I was always intrigued by Jacques Brel's music, but whenever I heard any of it, rendered into English by English-speaking acts, I was usually underwhelmed. I tried hard to like Bowie's renditions of My Death and Amsterdam, but really wasn't very impressed. I find Scott Walker unlistenable, and nor was I grabbed by Marc Almond's versions of Brel - again, another artist I really like. The dreadful Seasons in the Sun didn't do Brel any favours - actually, not true, as its being a huge smash got lots of money flowing into the Brel coffers - and I hated most of Jacques Brel is Alive and Well and Living in Paris, which made Brel into twee theatre music. I had to like one homespun attempt at Brel, and the Alex Harvey Band's version of Au Suivant/Next really got into the spirit of the tune. I also like Beirut's version of Le Moribund.
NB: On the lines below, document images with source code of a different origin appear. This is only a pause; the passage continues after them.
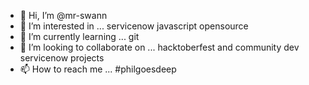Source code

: - 👋 Hi, I’m @mr-swann
- 👀 I’m interested in ... servicenow javascript opensource
- 🌱 I’m currently learning ... git
- 💞️ I’m looking to collaborate on ... hacktoberfest and community dev servicenow projects
- 📫 How to reach me ... #philgoesdeep

<!---
mr-swann/mr-swann is a ✨ special ✨ repository because its `README.md` (this file) appears on your GitHub profile.
You can click the Preview link to take a look at your changes.
--->
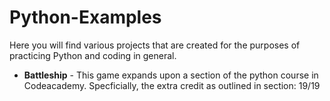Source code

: # Python-Examples
Here you will find various projects that are created for the purposes of practicing Python and coding in general.
<ul>
  <li><strong>Battleship</strong> - This game expands upon a section of the python course in Codeacademy. Specficially, the extra credit as outlined in section: 19/19</li> 
</ul>
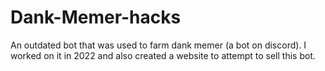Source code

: # Dank-Memer-hacks

An outdated bot that was used to farm dank memer (a bot on discord). I worked on it in 2022 and also created a website to attempt to sell this bot. 
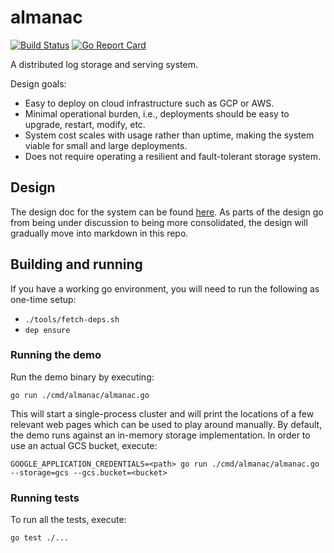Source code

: # almanac

[![Build Status](https://travis-ci.org/dinowernli/almanac.svg?branch=master)](https://travis-ci.org/dinowernli/almanac)
[![Go Report Card](https://goreportcard.com/badge/github.com/dinowernli/almanac)](https://goreportcard.com/report/github.com/dinowernli/almanac)

A distributed log storage and serving system.

Design goals:
* Easy to deploy on cloud infrastructure such as GCP or AWS.
* Minimal operational burden, i.e., deployments should be easy to upgrade, restart, modify, etc.
* System cost scales with usage rather than uptime, making the system viable for small and large deployments.
* Does not require operating a resilient and fault-tolerant storage system.

## Design

The design doc for the system can be found [here](https://docs.google.com/document/d/1yVTRtSZQ2ulSV9CGwExn2l2E2kJqyssCMB7ZM7FNhnc/edit). As parts of the design go from being under discussion to being more consolidated, the design will gradually move into markdown in this repo.

## Building and running

If you have a working go environment, you will need to run the following as one-time setup:

* `./tools/fetch-deps.sh`
* `dep ensure`

### Running the demo

Run the demo binary by executing:

`go run ./cmd/almanac/almanac.go`

This will start a single-process cluster and will print the locations of a few relevant web pages which can be used to play around manually. By default, the demo runs against an in-memory storage implementation. In order to use an actual GCS bucket, execute:

`GOOGLE_APPLICATION_CREDENTIALS=<path> go run ./cmd/almanac/almanac.go --storage=gcs --gcs.bucket=<bucket>`

### Running tests

To run all the tests, execute:

`go test ./...`
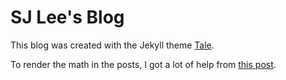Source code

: # SJ Lee's Blog

This blog was created with the Jekyll theme [Tale](https://github.com/chesterhow/tale).

To render the math in the posts, I got a lot of help from [this post](http://csega.github.io/mypost/2017/03/28/how-to-set-up-mathjax-on-jekyll-and-github-properly.html).
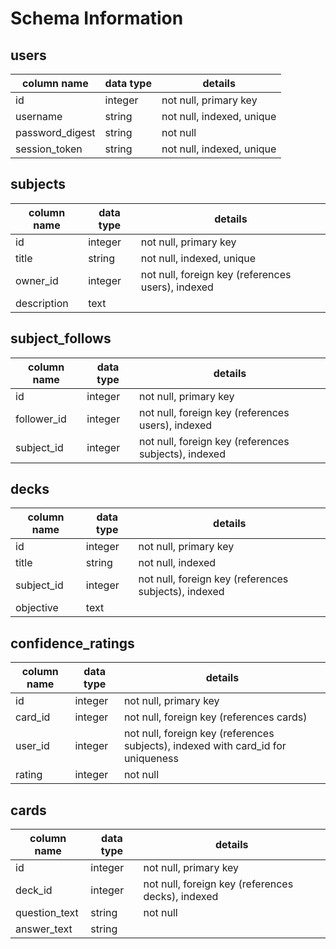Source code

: # Schema Information

## users

column name	        |     data type	    |   details
--------------------|-------------------|----------------------------
id	                |integer	          |not null, primary key
username	          |string	            |not null, indexed, unique
password_digest	    |string	            |not null
session_token	      |string	            |not null, indexed, unique

## subjects

column name	        |     data type	    |   details
--------------------|-------------------|----------------------------
id	                |integer	          |not null, primary key
title   	          |string	            |not null, indexed, unique
owner_id      	    |integer	          |not null, foreign key (references users), indexed
description 	      |text	              |

## subject_follows

column name	        |     data type	    |   details
--------------------|-------------------|----------------------------
id	                |integer	          |not null, primary key
follower_id   	    |integer	          |not null, foreign key (references users), indexed
subject_id      	  |integer	          |not null, foreign key (references subjects), indexed

## decks

column name	        |     data type	    |   details
--------------------|-------------------|----------------------------
id	                |integer	          |not null, primary key
title   	          |string	            |not null, indexed
subject_id      	  |integer            |not null, foreign key (references subjects), indexed
objective   	      |text	              |

## confidence_ratings

column name	        |     data type	    |   details
--------------------|-------------------|----------------------------
id	                |integer	          |not null, primary key
card_id   	        |integer            |not null, foreign key (references cards)
user_id      	      |integer            |not null, foreign key (references subjects), indexed with card_id for uniqueness
rating 	            |integer            |not null

## cards

column name	        |     data type	    |   details
--------------------|-------------------|----------------------------
id	                |integer	          |not null, primary key
deck_id      	      |integer            |not null, foreign key (references decks), indexed
question_text       |string             |not null
answer_text  	      |string             |
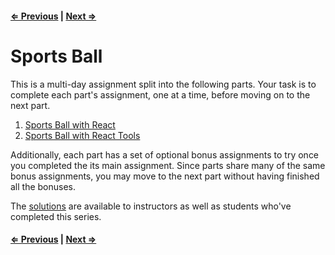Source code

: #### [⇐ Previous](sports_ball_with_react_tools.md) | [Next ⇒](sports_ball_with_react.md)

# Sports Ball

This is a multi-day assignment split into the following parts. Your task is to complete each part's assignment, one at a time, before moving on to the next part.

1. [Sports Ball with React](sports_ball_with_react.md)
1. [Sports Ball with React Tools](sports_ball_with_react_tools.md)

Additionally, each part has a set of optional bonus assignments to try once you completed the its main assignment. Since parts share many of the same bonus assignments, you may move to the next part without having finished all the bonuses.

The [solutions](https://github.com/gSchool/wd-react-sports-ball-solutions) are available to instructors as well as students who've completed this series.

#### [⇐ Previous](sports_ball_with_react_tools.md) | [Next ⇒](sports_ball_with_react.md)
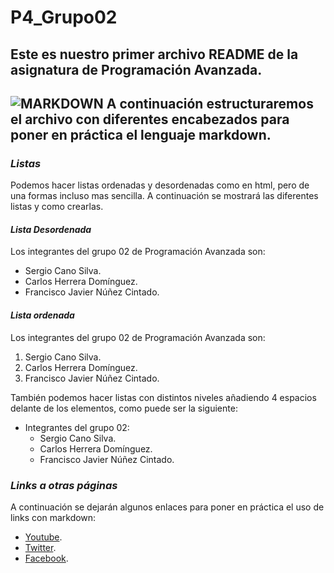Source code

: # P4_Grupo02
## Este es nuestro primer archivo README de la asignatura de Programación Avanzada.
 ![MARKDOWN][img1] 
A continuación estructuraremos el archivo con diferentes encabezados para poner en práctica el lenguaje markdown.
---
### __*Listas*__
Podemos hacer listas ordenadas y desordenadas como en html, pero de una formas incluso mas sencilla.
A continuación se mostrará las diferentes listas y como crearlas.

#### __*Lista Desordenada*__
Los integrantes del grupo 02 de Programación Avanzada son:
- Sergio Cano Silva.
- Carlos Herrera Domínguez.
- Francisco Javier Núñez Cintado.

#### __*Lista ordenada*__
Los integrantes del grupo 02 de Programación Avanzada son:
1. Sergio Cano Silva.
2. Carlos Herrera Domínguez.
3. Francisco Javier Núñez Cintado.

También podemos hacer listas con distintos niveles añadiendo 4 espacios delante de los elementos, como puede ser la siguiente:
- Integrantes del grupo 02:
    - Sergio Cano Silva.
    - Carlos Herrera Domínguez.
    - Francisco Javier Núñez Cintado.

### __*Links a otras páginas*__
A continuación se dejarán algunos enlaces para poner en práctica el uso de links con markdown:
- [Youtube][youtube].
- [Twitter][twitter].
- [Facebook][facebook].

[youtube]: https://www.youtube.com/
[twitter]: https://twitter.com/
[facebook]: https://es-es.facebook.com/



[img1]: https://www.google.com/url?sa=i&url=https%3A%2F%2Fwww.trecebits.com%2F2020%2F05%2F28%2Flos-siete-mejores-editores-de-texto-markdown%2F&psig=AOvVaw3YgixOM98RZ_tjBZKIqUoA&ust=1638528409362000&source=images&cd=vfe&ved=0CAsQjRxqFwoTCKCnqZn4xPQCFQAAAAAdAAAAABAQ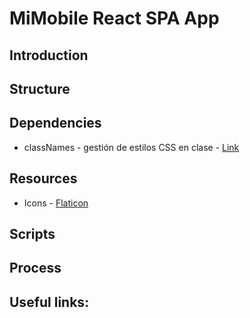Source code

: # MiMobile React SPA App

## Introduction

## Structure

## Dependencies
 - classNames - gestión de estilos CSS en clase - [Link](https://www.npmjs.com/package/classnames)
## Resources
- Icons - [Flaticon](https://www.flaticon.com)

## Scripts

## Process

## Useful links: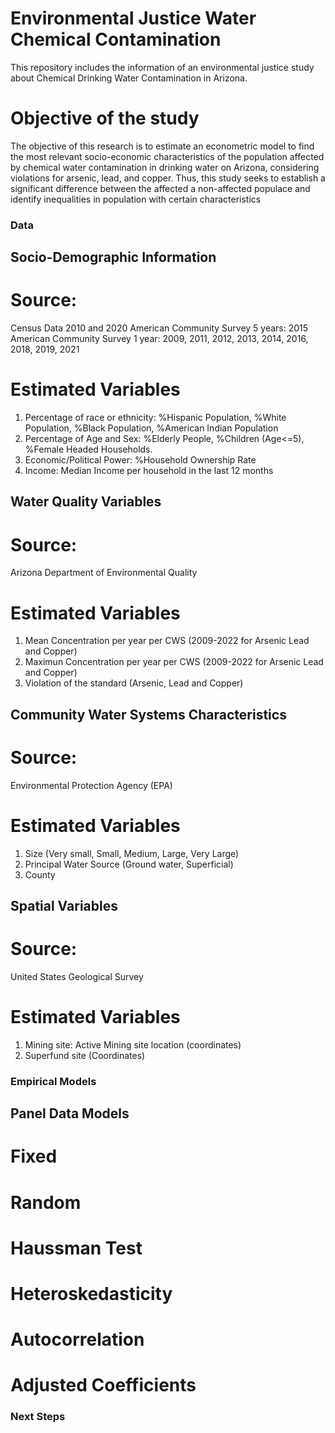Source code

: # Environmental Justice Water Chemical Contamination

This repository includes the information of an environmental justice study about Chemical Drinking Water Contamination in Arizona.


# Objective of the study
The objective of this research is to estimate an econometric model to find the most relevant socio-economic characteristics of the population affected by chemical water contamination in drinking water on Arizona, considering violations for arsenic, lead, and copper.  Thus, this study seeks to establish a significant difference between the affected a non-affected populace and identify inequalities in population with certain characteristics


### Data
## Socio-Demographic Information
# Source: 
Census Data 2010 and 2020
American Community Survey 5 years: 2015
American Community Survey 1 year: 2009, 2011, 2012, 2013, 2014, 2016, 2018, 2019, 2021

# Estimated Variables
1. Percentage of race or ethnicity: %Hispanic Population, %White Population, %Black Population, %American Indian Population
2. Percentage of Age and Sex: %Elderly People, %Children (Age<=5), %Female Headed Households.
3. Economic/Political Power: %Household Ownership Rate
4. Income: Median Income per household in the last 12 months

## Water Quality Variables
# Source: 
Arizona Department of Environmental Quality

# Estimated Variables
1. Mean Concentration per year per CWS (2009-2022 for Arsenic Lead and Copper)
2. Maximun Concentration per year per CWS (2009-2022 for Arsenic Lead and Copper)
3. Violation of the standard (Arsenic, Lead and Copper)

## Community Water Systems Characteristics
# Source: 
Environmental Protection Agency (EPA)

# Estimated Variables
1. Size (Very small, Small, Medium, Large, Very Large)
2. Principal Water Source (Ground water, Superficial)
3. County

## Spatial Variables
# Source: 
United States Geological Survey

# Estimated Variables
1. Mining site: Active Mining site location (coordinates) 
2. Superfund site (Coordinates)

###  Empirical Models
## Panel Data Models 
 # Fixed
 # Random
 # Haussman Test
 # Heteroskedasticity
 # Autocorrelation
 # Adjusted Coefficients
 
 ### Next Steps
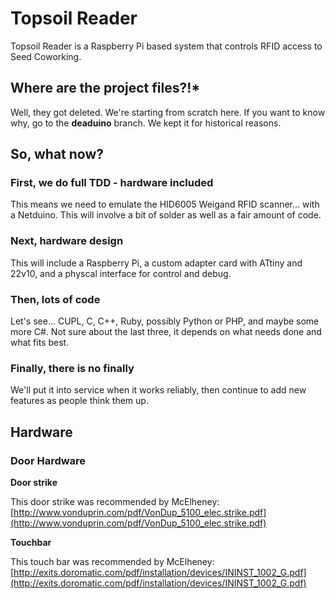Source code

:# Topsoil Reader

Topsoil Reader is a Raspberry Pi based system that controls RFID access to Seed Coworking.

## Where are the project files?!* 
Well, they got deleted. We're starting from scratch here.
If you want to know why, go to the **deaduino** branch. We kept it for historical reasons.

## So, what now?

### First, we do full TDD - hardware included
This means we need to emulate the HID6005 Weigand RFID scanner... with a Netduino. This will involve a bit of solder as well as a fair amount of code. 

### Next, hardware design
This will include a Raspberry Pi, a custom adapter card with ATtiny and 22v10, and a physcal interface for control and debug. 

### Then, lots of code
Let's see... CUPL, C, C++, Ruby, possibly Python or PHP, and maybe some more C#.
Not sure about the last three, it depends on what needs done and what fits best.

### Finally, there is no finally
We'll put it into service when it works reliably, then continue to add new features as people think them up.

## Hardware

### Door Hardware

**Door strike**

This door strike was recommended by McElheney:
[http://www.vonduprin.com/pdf/VonDup_5100_elec.strike.pdf](http://www.vonduprin.com/pdf/VonDup_5100_elec.strike.pdf)

**Touchbar**

This touch bar was recommended by McElheney:
[http://exits.doromatic.com/pdf/installation/devices/ININST_1002_G.pdf](http://exits.doromatic.com/pdf/installation/devices/ININST_1002_G.pdf)

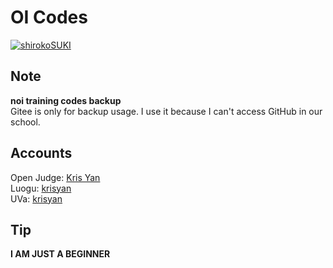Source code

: # OI Codes

[![shirokoSUKI](https://cdn.luogu.com.cn/upload/image_hosting/j3njc5q3.png)](https://krisyan.dev/)

## Note

**noi training codes backup**  
Gitee is only for backup usage. I use it because I can't access GitHub in our school.

## Accounts

Open Judge: [Kris Yan](http://openjudge.cn/user/1341523/)  
Luogu: [krisyan](https://www.luogu.com.cn/user/1124126)  
UVa: [krisyan](https://onlinejudge.org/)  

## Tip

**I AM JUST A BEGINNER**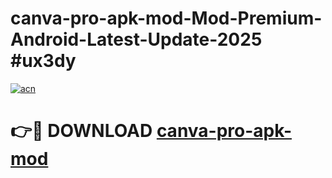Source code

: # canva-pro-apk-mod-Mod-Premium-Android-Latest-Update-2025 #ux3dy

[![acn](https://github.com/user-attachments/assets/0f9c940e-d8b0-45ae-aac7-cd30a18b3e1c)](https://app.mediaupload.pro?title=canva-pro-apk-mod&ref=07M)

# 👉🔴 DOWNLOAD [canva-pro-apk-mod](https://app.mediaupload.pro?title=canva-pro-apk-mod&ref=07M)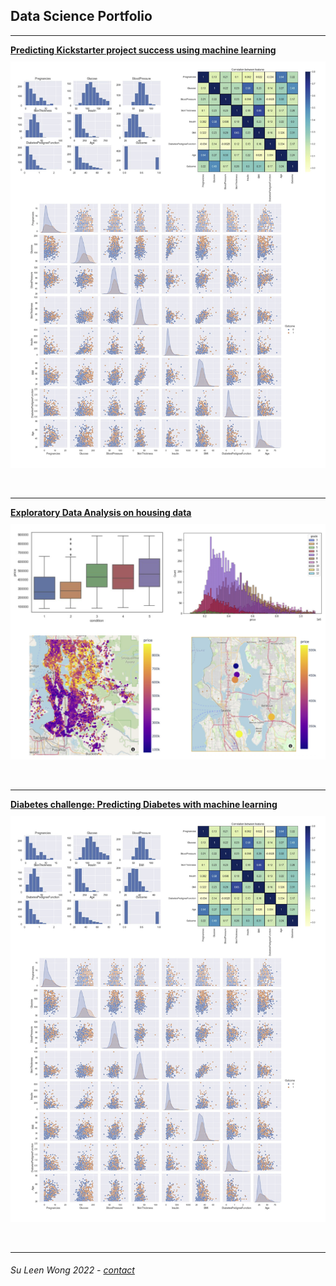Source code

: ## Data Science Portfolio

---


[**Predicting Kickstarter project success using machine learning**](/pages/kickstarter)  
[<img style="padding-top: 10px" src="/assets/images/diabetes-cover.png?raw=true"/>](/pages/kickstarter)

<br>

---

[**Exploratory Data Analysis on housing data**](/pages/eda_housingdata)      
[<img style="padding-top: 10px" src="/assets/images/eda-housing-cover.png?raw=true"/>](/pages/eda_housingdata)
  
<br>


---

[**Diabetes challenge: Predicting Diabetes with machine learning**](/pages/diabetes)  
[<img style="padding-top: 10px" src="/assets/images/diabetes-cover.png?raw=true"/>](/pages/diabetes)
  
<br>

---

##### <span style="font-weight:normal">Su Leen Wong 2022 - <a href="mailto:slwong@web.de">contact</a></span> 
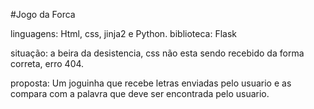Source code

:#Jogo da Forca

linguagens: Html, css, jinja2 e Python.
biblioteca: Flask

situação: a beira da desistencia, css não esta sendo recebido da forma correta, erro 404.

proposta: Um joguinha que recebe letras enviadas pelo usuario e as compara com a palavra que deve ser encontrada pelo usuario.
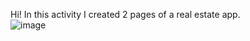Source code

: Hi!
In this activity I created 2 pages of a real estate app.
</br>
![image](https://github.com/viniciusrrodrigues/AgenciaImobiliaria_Kotlin/assets/125403601/49add2d3-9665-4601-8e41-04ea3c0bc8d9)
I find Brel's own recordings patchy, but all have moments of sheer brilliance. He is very much of the sixties, I think, though his recording career spans the fifties and seventies
I enjoyed Alan Clayson's book. For a start, he avoids that awful rock journalism style that usually puts me off 'this kind of thing'. He tells Brel's story very economically. He covers all the main points of Brel's life; his dread of becoming one of the bourgeoisie (and ending up in one of his own songs - though in fact he does write himself into several) and joining the family business. His early stabs at writing, and his early successes in Belgium and in France, and the gruelling life he spent on the road for a few years, for a ten-minute spot on a cabaret bill in the middle of nowhere. Clayson shows it all without pathos or sentimentality, and I think Brel would have approved of this aspect of the book.
Brel was not an easy man to get on with, to like, or to love. He wasn't outwardly egotistical on the subject of his genius; I think part of him realised that he was simply a singer of songs in a world that, increasingly, no longer needed them, and that his fame and fortune hung by a thread. With this love-him-or-hate-him character, he attracted only those who were willing to put up with his artistic temperament. He was a bit of a serial monogamist, and yet never left the lives of his long-suffering wife, Miche, nor that of his daughters Chantal and France.
Brel acted in 12 films between 1956 and 1976, and directed one. He was also a sailor and an aviator - had he not become a singer and writer, you feel, he would have been a great success in either of these fields. In his final years, these two particular metiers aided him in truly getting away from it all in the South Sea islands, a bit like Gauguin, and really helped him go where no paparazzi were willing to follow.
Brel still means little in the English-speaking world, and his story shows just how widely he was revered in the French-speaking one, and reminds us that there are other cultures out there that are worthy of investigation.